The Sun newspaper reports that Downing Street is considering asking Ireland to voluntarily diverge from EU rules in order to prevent a hard border between the two countries after Britain leaves the EU.
Under the plan Ireland would gain a "special dispensation" from Brussels to leave their trading rules until new "alternative arrangements" to the Northern Ireland backstop are established.
A senior minister in Johnson's government told The Sun: "The solution is a bilateral agreement to agree a common rule book for Britain and Ireland for as long we need one."

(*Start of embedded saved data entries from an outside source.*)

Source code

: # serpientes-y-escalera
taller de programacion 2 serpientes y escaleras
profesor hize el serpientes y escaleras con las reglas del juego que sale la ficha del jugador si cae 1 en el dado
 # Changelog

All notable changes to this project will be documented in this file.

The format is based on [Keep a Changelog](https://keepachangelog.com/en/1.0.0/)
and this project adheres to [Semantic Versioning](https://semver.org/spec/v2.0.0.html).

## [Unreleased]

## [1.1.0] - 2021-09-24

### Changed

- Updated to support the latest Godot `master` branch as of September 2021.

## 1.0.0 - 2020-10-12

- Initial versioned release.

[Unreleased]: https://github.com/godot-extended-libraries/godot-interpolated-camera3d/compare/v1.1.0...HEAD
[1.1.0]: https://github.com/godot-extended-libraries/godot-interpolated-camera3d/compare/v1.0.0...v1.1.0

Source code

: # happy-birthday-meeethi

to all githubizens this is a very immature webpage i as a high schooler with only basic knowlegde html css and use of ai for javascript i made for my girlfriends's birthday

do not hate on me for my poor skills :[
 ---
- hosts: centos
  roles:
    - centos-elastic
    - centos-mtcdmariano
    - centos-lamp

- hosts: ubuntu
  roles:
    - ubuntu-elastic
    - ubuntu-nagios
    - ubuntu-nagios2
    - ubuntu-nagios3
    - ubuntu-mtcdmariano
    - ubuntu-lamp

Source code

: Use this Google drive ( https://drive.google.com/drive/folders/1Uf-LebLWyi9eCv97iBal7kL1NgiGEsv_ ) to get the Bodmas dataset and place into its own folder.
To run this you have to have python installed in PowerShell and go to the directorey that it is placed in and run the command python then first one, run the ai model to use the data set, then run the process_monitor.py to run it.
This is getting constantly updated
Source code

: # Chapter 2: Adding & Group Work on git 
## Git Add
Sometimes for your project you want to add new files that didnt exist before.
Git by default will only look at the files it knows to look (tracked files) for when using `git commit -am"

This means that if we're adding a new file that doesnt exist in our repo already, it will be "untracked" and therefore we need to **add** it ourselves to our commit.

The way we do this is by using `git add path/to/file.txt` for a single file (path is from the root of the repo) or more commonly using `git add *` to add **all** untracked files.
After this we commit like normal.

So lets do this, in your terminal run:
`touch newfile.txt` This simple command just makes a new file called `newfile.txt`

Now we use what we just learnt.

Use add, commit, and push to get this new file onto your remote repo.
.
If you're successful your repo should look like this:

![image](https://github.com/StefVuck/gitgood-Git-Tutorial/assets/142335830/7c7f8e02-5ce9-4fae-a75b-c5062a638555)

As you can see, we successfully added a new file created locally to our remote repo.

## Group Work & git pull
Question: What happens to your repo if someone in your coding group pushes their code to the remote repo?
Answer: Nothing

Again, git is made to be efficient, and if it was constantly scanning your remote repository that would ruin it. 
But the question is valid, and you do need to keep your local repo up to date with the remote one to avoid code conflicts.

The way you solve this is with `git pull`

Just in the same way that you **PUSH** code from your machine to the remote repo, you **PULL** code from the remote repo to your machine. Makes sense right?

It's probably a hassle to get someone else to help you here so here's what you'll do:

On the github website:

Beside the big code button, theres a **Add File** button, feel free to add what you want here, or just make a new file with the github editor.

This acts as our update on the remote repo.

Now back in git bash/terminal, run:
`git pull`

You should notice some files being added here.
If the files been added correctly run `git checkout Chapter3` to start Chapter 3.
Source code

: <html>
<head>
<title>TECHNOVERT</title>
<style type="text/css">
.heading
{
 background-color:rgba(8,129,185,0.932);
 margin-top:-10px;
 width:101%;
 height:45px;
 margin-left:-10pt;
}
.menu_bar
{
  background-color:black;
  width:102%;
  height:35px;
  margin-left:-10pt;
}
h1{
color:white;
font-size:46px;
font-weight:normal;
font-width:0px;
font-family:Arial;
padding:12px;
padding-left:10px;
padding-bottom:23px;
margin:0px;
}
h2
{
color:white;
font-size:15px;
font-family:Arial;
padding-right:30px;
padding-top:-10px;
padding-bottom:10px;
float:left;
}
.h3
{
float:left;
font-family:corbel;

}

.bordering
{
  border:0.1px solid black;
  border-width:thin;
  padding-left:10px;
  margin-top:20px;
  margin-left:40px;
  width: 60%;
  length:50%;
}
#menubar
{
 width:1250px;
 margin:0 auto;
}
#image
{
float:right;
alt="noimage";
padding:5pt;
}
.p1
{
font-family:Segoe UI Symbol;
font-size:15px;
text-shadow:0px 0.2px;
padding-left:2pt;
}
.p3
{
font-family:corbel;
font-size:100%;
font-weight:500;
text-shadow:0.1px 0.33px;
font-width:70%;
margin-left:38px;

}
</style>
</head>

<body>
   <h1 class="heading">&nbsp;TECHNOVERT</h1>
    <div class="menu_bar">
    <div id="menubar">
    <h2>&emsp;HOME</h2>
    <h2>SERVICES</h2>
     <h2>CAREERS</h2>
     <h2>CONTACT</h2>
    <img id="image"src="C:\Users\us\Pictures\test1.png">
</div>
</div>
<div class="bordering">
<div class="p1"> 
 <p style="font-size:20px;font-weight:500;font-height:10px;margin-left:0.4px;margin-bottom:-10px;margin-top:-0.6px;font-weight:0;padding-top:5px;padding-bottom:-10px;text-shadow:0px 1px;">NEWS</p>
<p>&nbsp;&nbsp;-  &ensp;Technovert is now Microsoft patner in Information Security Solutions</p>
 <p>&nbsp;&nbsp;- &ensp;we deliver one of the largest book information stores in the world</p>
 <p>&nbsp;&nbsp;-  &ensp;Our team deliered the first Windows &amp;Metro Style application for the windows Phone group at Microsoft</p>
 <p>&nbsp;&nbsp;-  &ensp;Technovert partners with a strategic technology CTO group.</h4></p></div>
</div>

They added that "Ideally though, the EU would formally propose it rather than us [so] it is more acceptable to the Irish."
Read more: The EU reject Boris Johnson's new Brexit demands before he even sits down with European leaders.
Ireland described the proposal as "worrying."
"This is an EU-UK matter, we are the EU, there is no scope for a bilateral agreement," Fine Gael's Brexit spokesperson Neale Richmond tweeted, adding that the proposal was a "worrying pivot," by the UK government.
The idea is supposedly one of the "creative solutions" Johnson is planning to raise with EU leaders this week.
"There are plenty of other creative solutions [to the border issue]" Johnson told ITV news on Tuesday.
"I'm going to go and see if I can explore those ideas with our friends in Germany and France, and at the G7. Let's see where we get to.
The prime minister is due to meet for dinner with German Chancellor Angel Merkel this evening before having lunch with the French President Emmanual Macron on Thursday.
Johnson's proposal comes after he wrote to European Council President Donald Tusk this week to insist that the Northern Ireland backstop must be removed from the Brexit Withdrawal Agreement.
Tusk dismissed the idea and accused Johnson of secretly wanting to trigger a new hard border with Ireland.